DES MOINES — “If you have no plan, no will, that’s an issue,” Jim Harvey, of Heartland Financial Resource Group in West Des Moines, told a group of farmers on the sidelines of the Iowa Power Farming Show here Jan. 31.
The presentation seemed particularly relevant in an era when half of all active farmers are over age 55. Families and individuals filled the meeting room in hopes of learning more about farm transition planning.
“Making a decision to start can be the most important step,” Harvey said.
The nature of family farms can complicate the process, said John Baker, an attorney and administrator at Iowa State University’s Beginning Farmer Center.
“We have to look at [farm transitions] from a business point of view, not a family point of view,” he said.
Baker said in cases where the farm or farming duties are being passed to a family member, the farmer transitioning out of control may be reluctant to approach the move from a legal angle, avoiding contracts in favor of a verbal agreement and handshake instead. But, Baker warns, this approach can lead to problems down the road.
“Family trees never change, but if we had a business together, at some point the roles change,” Baker said. “That’s what we’re talking about, a planned change of the organization charts. Other businesses use these techniques and are successful at it.
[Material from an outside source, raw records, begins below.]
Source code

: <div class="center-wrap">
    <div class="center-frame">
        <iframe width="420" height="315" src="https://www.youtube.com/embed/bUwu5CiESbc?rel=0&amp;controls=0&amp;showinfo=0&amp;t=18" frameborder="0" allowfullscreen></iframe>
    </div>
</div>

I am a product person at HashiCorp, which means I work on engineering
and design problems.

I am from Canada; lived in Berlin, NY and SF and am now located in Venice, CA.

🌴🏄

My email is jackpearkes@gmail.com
“This is not rocket science. There’s no magic way of doing things. Every family is different. … A lot of family choices are emotional, but when I’m thinking about investments, that’s a rational decision.”
Harvey uses the following process for helping families plan:
- Specific goal setting — Establish what the older farmer wishes for his or her operation and set a desired timeline for transition.
- Data collection — Collect relevant documents, create an assets and liabilities list and review all operational agreements already in existence.
- Plan design — Involve legal and tax advisors in the process, confirm goals, complete a current estate tax analysis and review all documents.
- Plan implementation — Draft transition documents and plan ahead for future funding needs (what your income in retirement will be, for example). Involve all necessary advisors, family members and farm employees in this stage.
- Ongoing monitoring — Once the plan is in place, monitor its success over time. Verify goals and objectives are met and that it continues to fulfill the needs of those involved.
“Most of the time we know how to get into business, but we may not know how to get out,” Harvey said.
Teresa Opheim, formerly with Practical Farmers of Iowa, offered her thoughts on farm transitions in a recent column in Lee Agri-Media’s Agri-View publication.
“Farm transfer is tricky. Often it’s better to have an independent facilitator for family meetings or discussions, to help work through farm transfer,” she said. “Start by listening — fully listening — without thinking about what to say next.”
After all the talk of planning and tough decision making, Baker pointed out a final truth about families.
“Whether or not the business continues, it’s equally important the family can sit down at Thanksgiving together and celebrate,” he said. “When we talk about the value of the asset, we can measure in dollars and cents, but there’s also a lot of things that we can’t put a value on.”